LEI
Nº 10.753, de 30 de outubro de 2003
Institui a Política Nacional do Livro
O PRESIDENTE
DA REPÚBLICA Faço saber que o Congresso Nacional decreta
e eu sanciono a seguinte Lei:
CAPÍTULO
I
DA POLÍTICA NACIONAL DO LIVRO
DIRETRIZES GERAIS
Art. 1°
Esta Lei institui a Política Nacional do Livro, mediante as seguintes
diretrizes:
I - assegurar
ao cidadão o pleno exercício do direito de acesso e uso
do livro;
II - o livro é o meio principal e insubstituível da difusão
da cultura e transmissão do conhecimento, do fomento à
pesquisa social e científica, da conservação do
patrimônio nacional, da transformação e aperfeiçoamento
social e da melhoria da qualidade de vida;
III - fomentar e apoiar a produção, a edição,
a difusão, a distribuição e a comercialização
do livro;
IV - estimular a produção intelectual dos escritores e
autores brasileiros tanto de obras científicas como culturais;
V - promover e incentivar o hábito da leitura;
VI - propiciar os meios para fazer do Brasil um grande centro editorial;
VII - competir no mercado internacional de livros, ampliando a exportação
de livros nacionais;
VIII - apoiar a livre circulação do livro no País;
IX - capacitar a população para o uso do livro como fator
fundamental para seu progresso econômico, político, social
e para promover a justa distribuição do saber e da renda;
X - instalar e ampliar no País livrarias, bibliotecas e pontos
de venda do livro;
XI - propiciar aos autores, editores, distribuidores e livreiros as
condições necessárias ao cumprimento do disposto
nesta Lei;
XII - assegurar às pessoas com deficiência visual o acesso
à leitura.
CAPÍTULO
II
DO LIVRO
Art. 2°
Considera-se livro, para efeitos desta Lei, a publicação
de textos escritos em fichas ou folhas, não periódica,
grampeada, colada ou costurada, em volume cartonado, encadernado ou
em brochura, em capas avulsas, em qualquer formato e acabamento.
Parágrafo
único.

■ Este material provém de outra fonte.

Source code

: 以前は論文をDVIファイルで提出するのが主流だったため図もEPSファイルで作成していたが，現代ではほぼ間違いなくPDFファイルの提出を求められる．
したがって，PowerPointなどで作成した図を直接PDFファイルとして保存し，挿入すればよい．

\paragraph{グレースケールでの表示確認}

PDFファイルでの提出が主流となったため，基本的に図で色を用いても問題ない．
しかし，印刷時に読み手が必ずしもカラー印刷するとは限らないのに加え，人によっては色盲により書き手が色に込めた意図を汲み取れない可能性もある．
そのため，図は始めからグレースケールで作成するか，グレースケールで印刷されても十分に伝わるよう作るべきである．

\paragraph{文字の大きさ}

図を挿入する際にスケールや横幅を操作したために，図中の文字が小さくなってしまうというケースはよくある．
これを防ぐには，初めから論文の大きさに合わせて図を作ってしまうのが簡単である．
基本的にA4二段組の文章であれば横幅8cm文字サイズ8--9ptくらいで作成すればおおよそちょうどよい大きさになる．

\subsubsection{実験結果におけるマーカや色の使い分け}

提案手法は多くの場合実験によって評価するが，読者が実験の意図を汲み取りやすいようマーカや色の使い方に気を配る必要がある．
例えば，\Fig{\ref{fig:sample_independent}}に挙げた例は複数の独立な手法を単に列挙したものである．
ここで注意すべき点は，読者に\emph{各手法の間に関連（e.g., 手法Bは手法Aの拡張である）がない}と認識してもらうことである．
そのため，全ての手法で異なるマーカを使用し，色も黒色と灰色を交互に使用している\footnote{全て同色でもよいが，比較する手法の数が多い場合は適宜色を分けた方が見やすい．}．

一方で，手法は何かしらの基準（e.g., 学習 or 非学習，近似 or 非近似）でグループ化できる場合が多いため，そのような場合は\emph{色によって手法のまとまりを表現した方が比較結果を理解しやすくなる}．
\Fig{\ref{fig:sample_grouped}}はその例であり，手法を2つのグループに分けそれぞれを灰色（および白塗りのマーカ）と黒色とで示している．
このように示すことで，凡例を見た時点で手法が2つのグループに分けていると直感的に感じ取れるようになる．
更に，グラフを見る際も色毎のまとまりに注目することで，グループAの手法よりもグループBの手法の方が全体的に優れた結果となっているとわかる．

São equiparados a livro:
I - fascículos,
publicações de qualquer natureza que representem parte
de livro;
II - materiais avulsos relacionados com livro, impressos em papel ou
em material similar;
III - roteiros de leitura para controle e estudo de literatura ou de
obras didáticas;
IV - álbuns para colorir, pintar, recortar ou armar;
V - Atlas geográficos, históricos, anatômicos, mapas
e cartogramas;
VI - textos derivados de livro ou originais, produzidos por editores,
mediante contrato de edição celebrado com o autor, com
a utilização de qualquer suporte;
VII - livros em meio digital, magnético e ótico, para
uso exclusivo de pessoas com deficiência visual;
VIII - livros impressos no Sistema Braille.
Art. 3°
É livro brasileiro o publicado por editora sediada no Brasil,
em qualquer idioma, bem como o impresso ou fixado em qualquer suporte
no exterior por editor sediado no Brasil.
Art. 4°
É livre a entrada no país de livros em língua estrangeira
ou portuguesa, sendo isentos de imposto de importação
ou de qualquer taxa, independente de licença alfandegária
prévia.
CAPÍTULO
III
DA EDITORAÇÃO, DISTRIBUIÇÃO E COMERCIALIZAÇÃO
DO LIVRO
Art. 5°
Para efeito desta lei, é considerado:
I - autor:
a pessoa física criadora de livros;
II - editor: a pessoa física ou jurídica que adquire o
direito de reprodução de livros, dando a eles tratamento
adequado à leitura;
III - distribuidor: a pessoa jurídica que opera no ramo de compra
e venda de livros por atacado;
IV - livreiro: a pessoa jurídica ou representante comercial autônomo
que se dedica à venda de livros.
Art. 6°
Na editoração do livro, é obrigatória a
adoção do Número Internacional Padronizado, bem
como a ficha de catalogação para publicação.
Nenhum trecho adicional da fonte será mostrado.